The senior monks implicated in the Vatopedi land scandal yesterday denied any wrongdoing in the affair, moments after a prosecutor heard a civil servant blame her political superiors for handing over a prized piece of land to the Mount Athos monastery. The former head monk at Vatopedi, Ephraim, as well as the monastery’s financial manager Arsenios and seven other monks submitted written statements in which they denied charges of fraud, bearing false witness and money laundering. Ephraim and Arsenios claim that the state initiated the deal to swap property with the monastery and not the other way around. They also insist that Vatopedi retains the deeds to some 2,700 hectares of land around Lake Vistonida in northeastern Greece, which is the most contentious part of the deal. The preliminary investigation into this and other property deals began last year and is set to conclude this week. Prosecutors are trying to determine whether any laws were broken to set up the deal that allegedly saw the monastery obtain some prime real estate in return for the state getting land of much lower value. It is alleged that the exchange cost taxpayers more than 100 million euros.
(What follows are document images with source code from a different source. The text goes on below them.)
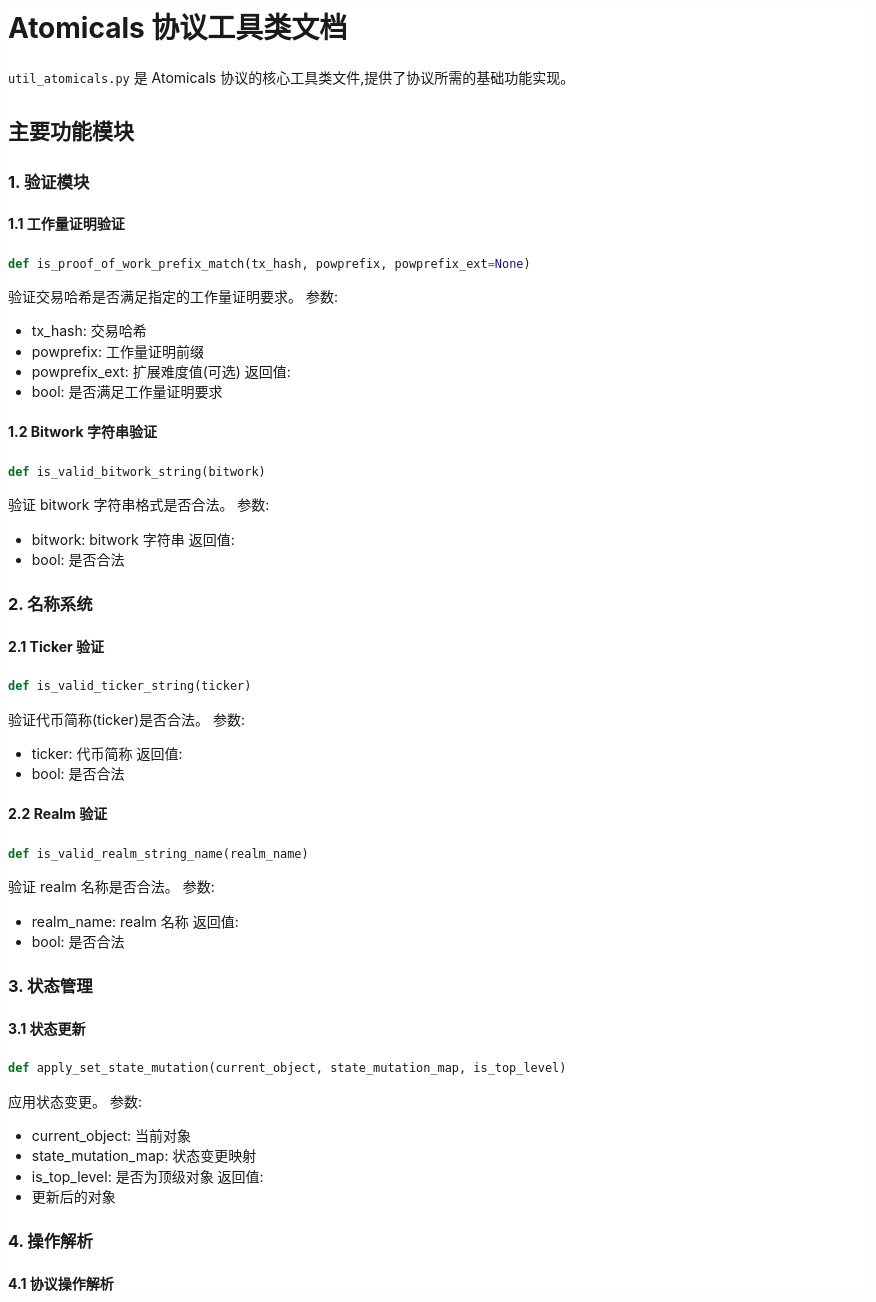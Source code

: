 # Atomicals 协议工具类文档
`util_atomicals.py` 是 Atomicals 协议的核心工具类文件,提供了协议所需的基础功能实现。    
## 主要功能模块
### 1. 验证模块
#### 1.1 工作量证明验证
```python
def is_proof_of_work_prefix_match(tx_hash, powprefix, powprefix_ext=None)
```
验证交易哈希是否满足指定的工作量证明要求。
参数:
- tx_hash: 交易哈希 
- powprefix: 工作量证明前缀
- powprefix_ext: 扩展难度值(可选)
返回值:
- bool: 是否满足工作量证明要求
#### 1.2 Bitwork 字符串验证
```python
def is_valid_bitwork_string(bitwork)
```
验证 bitwork 字符串格式是否合法。
参数:
- bitwork: bitwork 字符串
返回值:
- bool: 是否合法
### 2. 名称系统
#### 2.1 Ticker 验证
```python
def is_valid_ticker_string(ticker)
```
验证代币简称(ticker)是否合法。
参数:
- ticker: 代币简称
返回值:
- bool: 是否合法

#### 2.2 Realm 验证
```python
def is_valid_realm_string_name(realm_name)
```
验证 realm 名称是否合法。
参数:
- realm_name: realm 名称
返回值:
- bool: 是否合法

### 3. 状态管理
#### 3.1 状态更新
```python
def apply_set_state_mutation(current_object, state_mutation_map, is_top_level)
```
应用状态变更。
参数:
- current_object: 当前对象
- state_mutation_map: 状态变更映射
- is_top_level: 是否为顶级对象
返回值:
- 更新后的对象
### 4. 操作解析
#### 4.1 协议操作解析
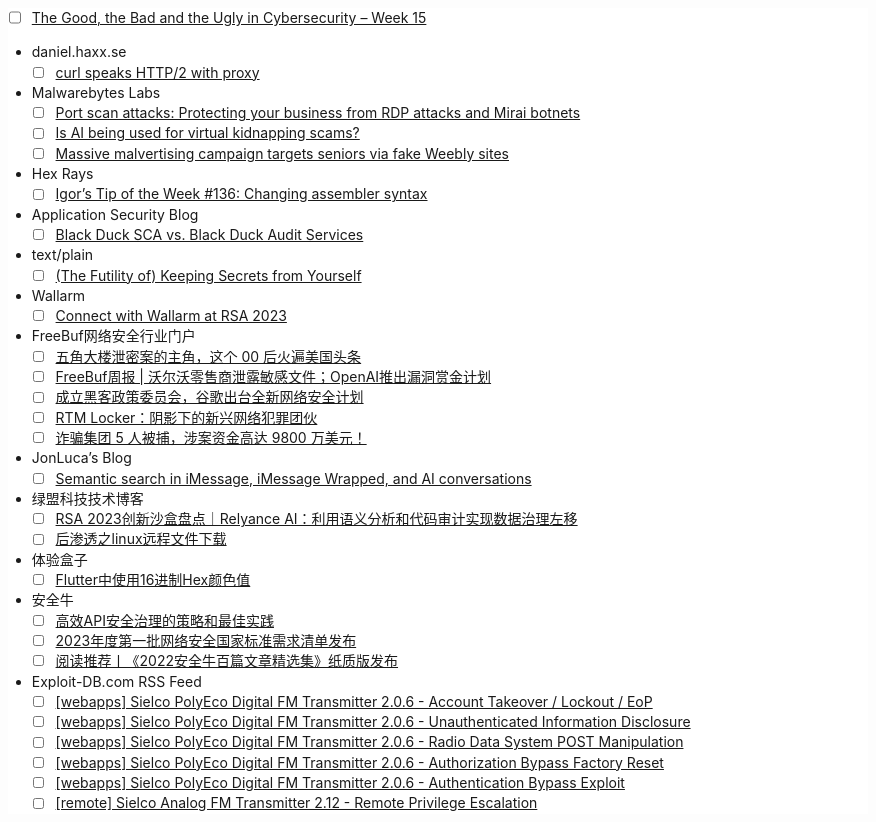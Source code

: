   - [ ] [The Good, the Bad and the Ugly in Cybersecurity – Week 15](https://www.sentinelone.com/blog/the-good-the-bad-and-the-ugly-in-cybersecurity-week-15-4/)
- daniel.haxx.se
  - [ ] [curl speaks HTTP/2 with proxy](https://daniel.haxx.se/blog/2023/04/14/curl-speaks-http-2-with-proxy/)
- Malwarebytes Labs
  - [ ] [Port scan attacks: Protecting your business from RDP attacks and Mirai botnets](https://www.malwarebytes.com/blog/business/2023/04/port-scan-attacks-protecting-your-business-from-rdp-attacks-and-mirai-botnets)
  - [ ] [Is AI being used for virtual kidnapping scams?](https://www.malwarebytes.com/blog/news/2023/04/is-ai-now-being-used-for-virtual-kidnapping-scams)
  - [ ] [Massive malvertising campaign targets seniors via fake Weebly sites](https://www.malwarebytes.com/blog/threat-intelligence/2023/04/massive-malvertising-campaign-targets-seniors-via-fake-weebly-sites)
- Hex Rays
  - [ ] [Igor’s Tip of the Week #136: Changing assembler syntax](https://hex-rays.com/blog/igors-tip-of-the-week-136-changing-assembler-syntax/)
- Application Security Blog
  - [ ] [Black Duck SCA vs. Black Duck Audit Services](https://www.synopsys.com/blogs/software-security/black-duck-sca-vs-black-duck-audit-services/)
- text/plain
  - [ ] [(The Futility of) Keeping Secrets from Yourself](https://textslashplain.com/2023/04/14/the-futility-of-keeping-secrets-from-yourself/)
- Wallarm
  - [ ] [Connect with Wallarm at RSA 2023](https://lab.wallarm.com/connect-with-wallarm-at-rsa-2023/)
- FreeBuf网络安全行业门户
  - [ ] [五角大楼泄密案的主角，这个 00 后火遍美国头条](https://www.freebuf.com/news/363634.html)
  - [ ] [FreeBuf周报 | 沃尔沃零售商泄露敏感文件；OpenAI推出漏洞赏金计划](https://www.freebuf.com/news/363600.html)
  - [ ] [成立黑客政策委员会，谷歌出台全新网络安全计划](https://www.freebuf.com/news/363591.html)
  - [ ] [RTM Locker：阴影下的新兴网络犯罪团伙](https://www.freebuf.com/news/363586.html)
  - [ ] [诈骗集团 5 人被捕，涉案资金高达 9800 万美元！](https://www.freebuf.com/news/363582.html)
- JonLuca’s Blog
  - [ ] [Semantic search in iMessage, iMessage Wrapped, and AI conversations](https://blog.jonlu.ca/posts/mimessage)
- 绿盟科技技术博客
  - [ ] [RSA 2023创新沙盒盘点｜Relyance AI：利用语义分析和代码审计实现数据治理左移](http://blog.nsfocus.net/rsa-2023innovation-sandbox-relyance-ai/)
  - [ ] [后渗透之linux远程文件下载](http://blog.nsfocus.net/linux-2/)
- 体验盒子
  - [ ] [Flutter中使用16进制Hex颜色值](https://www.uedbox.com/post/68812/)
- 安全牛
  - [ ] [高效API安全治理的策略和最佳实践](https://mp.weixin.qq.com/s?__biz=MjM5Njc3NjM4MA==&mid=2651123550&idx=1&sn=cee646b16f491e25061d4cd9076ce2ae&chksm=bd145f8d8a63d69be1627db970f50561737acb3649c4569339fcf91604cfab61778a0e8326b9&scene=58&subscene=0#rd)
  - [ ] [2023年度第一批网络安全国家标准需求清单发布](https://mp.weixin.qq.com/s?__biz=MjM5Njc3NjM4MA==&mid=2651123550&idx=2&sn=bccc50f7f64843be971634fff363b344&chksm=bd145f8d8a63d69b09fef9e879aee9e2290dbd7829fb8f9c990fcd9df5841ea9f87414830ce0&scene=58&subscene=0#rd)
  - [ ] [阅读推荐丨《2022安全牛百篇文章精选集》纸质版发布](https://mp.weixin.qq.com/s?__biz=MjM5Njc3NjM4MA==&mid=2651123550&idx=3&sn=efa1190baf0182d3ead857ac1f2d0e27&chksm=bd145f8d8a63d69b226694f1e39aa1c57852037657f6c7acf4c2cefb26e196db08f13e937c88&scene=58&subscene=0#rd)
- Exploit-DB.com RSS Feed
  - [ ] [[webapps] Sielco PolyEco Digital FM Transmitter 2.0.6 - Account Takeover / Lockout / EoP](https://www.exploit-db.com/exploits/51371)
  - [ ] [[webapps] Sielco PolyEco Digital FM Transmitter 2.0.6 - Unauthenticated Information Disclosure](https://www.exploit-db.com/exploits/51370)
  - [ ] [[webapps] Sielco PolyEco Digital FM Transmitter 2.0.6 - Radio Data System POST Manipulation](https://www.exploit-db.com/exploits/51369)
  - [ ] [[webapps] Sielco PolyEco Digital FM Transmitter 2.0.6 - Authorization Bypass Factory Reset](https://www.exploit-db.com/exploits/51368)
  - [ ] [[webapps] Sielco PolyEco Digital FM Transmitter 2.0.6 - Authentication Bypass Exploit](https://www.exploit-db.com/exploits/51367)
  - [ ] [[remote] Sielco Analog FM Transmitter 2.12 - Remote Privilege Escalation](https://www.exploit-db.com/exploits/51366)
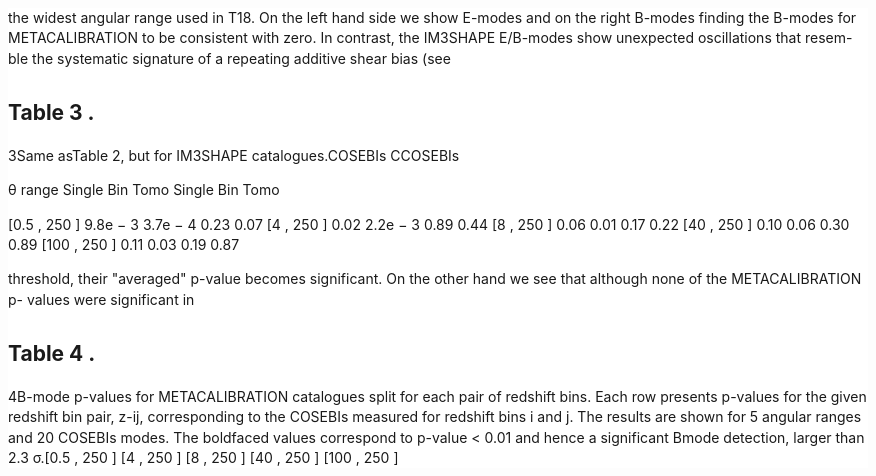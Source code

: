 the widest angular range used in T18. On the left hand side we 
show E-modes and on the right B-modes finding the B-modes for 
METACALIBRATION to be consistent with zero. In contrast, the 
IM3SHAPE E/B-modes show unexpected oscillations that resem-
ble the systematic signature of a repeating additive shear bias (see 


## Table 3 .
3Same asTable 2, but for IM3SHAPE catalogues.COSEBIs 
CCOSEBIs 

θ range 
Single Bin 
Tomo 
Single Bin Tomo 

[0.5 , 250 ] 
9.8e − 3 
3.7e − 4 
0.23 
0.07 
[4 , 250 ] 
0.02 
2.2e − 3 
0.89 
0.44 
[8 , 250 ] 
0.06 
0.01 
0.17 
0.22 
[40 , 250 ] 
0.10 
0.06 
0.30 
0.89 
[100 , 250 ] 
0.11 
0.03 
0.19 
0.87 

threshold, their "averaged" p-value becomes significant. On the 
other hand we see that although none of the METACALIBRATION p-
values were significant in 

## Table 4 .
4B-mode p-values for METACALIBRATION catalogues split for each pair of redshift bins. Each row presents p-values for the given redshift bin pair, z-ij, corresponding to the COSEBIs measured for redshift bins i and j. The results are shown for 5 angular ranges and 20 COSEBIs modes. The boldfaced values correspond to p-value < 0.01 and hence a significant Bmode detection, larger than 2.3 σ.[0.5 , 250 ] [4 , 250 ] 
[8 , 250 ] 
[40 , 250 ] [100 , 250 ]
Also in a written statement yesterday, Agricultural Development official Stamatina Manteli, who is in charge of a land department, suggested that the monastery has no legal right to claim the land in Vistonida, nor to ask any compensation for its return to public hands. Manteli suggested that she helped put together the deal because she had been asked to by superiors at the ministry, thereby implicating former ministers Evangelos Basiakos and Alexandros Kontos as well as current Deputy Minister Costas Kiltidis.